## Records for the task
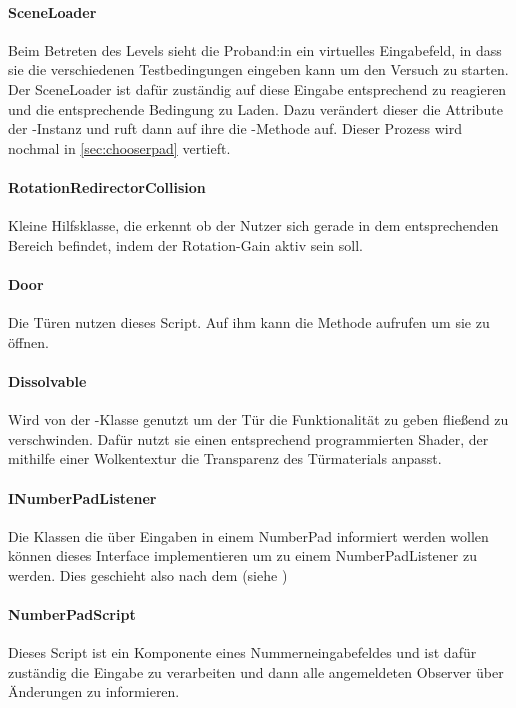 \begin{multicols*}{2}
    \paragraph{SceneLoader}
    Beim Betreten des Levels sieht die Proband:in ein virtuelles Eingabefeld, in dass sie die verschiedenen Testbedingungen eingeben kann um den Versuch zu starten. Der SceneLoader ist dafür zuständig auf diese Eingabe entsprechend zu reagieren und die entsprechende Bedingung zu Laden. Dazu verändert dieser die Attribute der -Instanz und ruft dann auf ihre die -Methode auf. Dieser Prozess wird nochmal in \autoref{sec:chooserpad} vertieft.

    \paragraph{RotationRedirectorCollision}
    Kleine Hilfsklasse, die erkennt ob der Nutzer sich gerade in dem entsprechenden Bereich befindet, indem der Rotation-Gain aktiv sein soll.

    \paragraph{Door}
    Die Türen nutzen dieses Script. Auf ihm kann die Methode  aufrufen um sie zu öffnen.

    \paragraph{Dissolvable}
    Wird von der -Klasse genutzt um der Tür die Funktionalität zu geben fließend zu verschwinden. Dafür nutzt sie einen entsprechend programmierten Shader, der mithilfe einer Wolkentextur die Transparenz des Türmaterials anpasst. %

    \paragraph{INumberPadListener}
    Die Klassen die über Eingaben in einem NumberPad informiert werden wollen können dieses Interface implementieren um zu einem NumberPadListener zu werden. Dies geschieht also nach dem  (siehe \cite{design-patterns})

    \paragraph{NumberPadScript}
    Dieses Script ist ein Komponente eines Nummerneingabefeldes und ist dafür zuständig die Eingabe zu verarbeiten und dann alle angemeldeten Observer über Änderungen zu informieren.


\end{multicols*}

## What you need to do
Retype every record above word for word, leaving out any pictures.

## Response box
 \begin{multicols*}{2}
    \paragraph{SceneLoader}
    Beim Betreten des Levels sieht die Proband:in ein virtuelles Eingabefeld, in dass sie die verschiedenen Testbedingungen eingeben kann um den Versuch zu starten. Der SceneLoader ist dafür zuständig auf diese Eingabe entsprechend zu reagieren und die entsprechende Bedingung zu Laden. Dazu verändert dieser die Attribute der -Instanz und ruft dann auf ihre die -Methode auf. Dieser Prozess wird nochmal in \autoref{sec:chooserpad} vertieft.

    \paragraph{RotationRedirectorCollision}
    Kleine Hilfsklasse, die erkennt ob der Nutzer sich gerade in dem entsprechenden Bereich befindet, indem der Rotation-Gain aktiv sein soll.

    \paragraph{Door}
    Die Türen nutzen dieses Script. Auf ihm kann die Methode  aufrufen um sie zu öffnen.

    \paragraph{Dissolvable}
    Wird von der -Klasse genutzt um der Tür die Funktionalität zu geben fließend zu verschwinden. Dafür nutzt sie einen entsprechend programmierten Shader, der mithilfe einer Wolkentextur die Transparenz des Türmaterials anpasst. %

    \paragraph{INumberPadListener}
    Die Klassen die über Eingaben in einem NumberPad informiert werden wollen können dieses Interface implementieren um zu einem NumberPadListener zu werden. Dies geschieht also nach dem  (siehe \cite{design-patterns})

    \paragraph{NumberPadScript}
    Dieses Script ist ein Komponente eines Nummerneingabefeldes und ist dafür zuständig die Eingabe zu verarbeiten und dann alle angemeldeten Observer über Änderungen zu informieren.


\end{multicols*}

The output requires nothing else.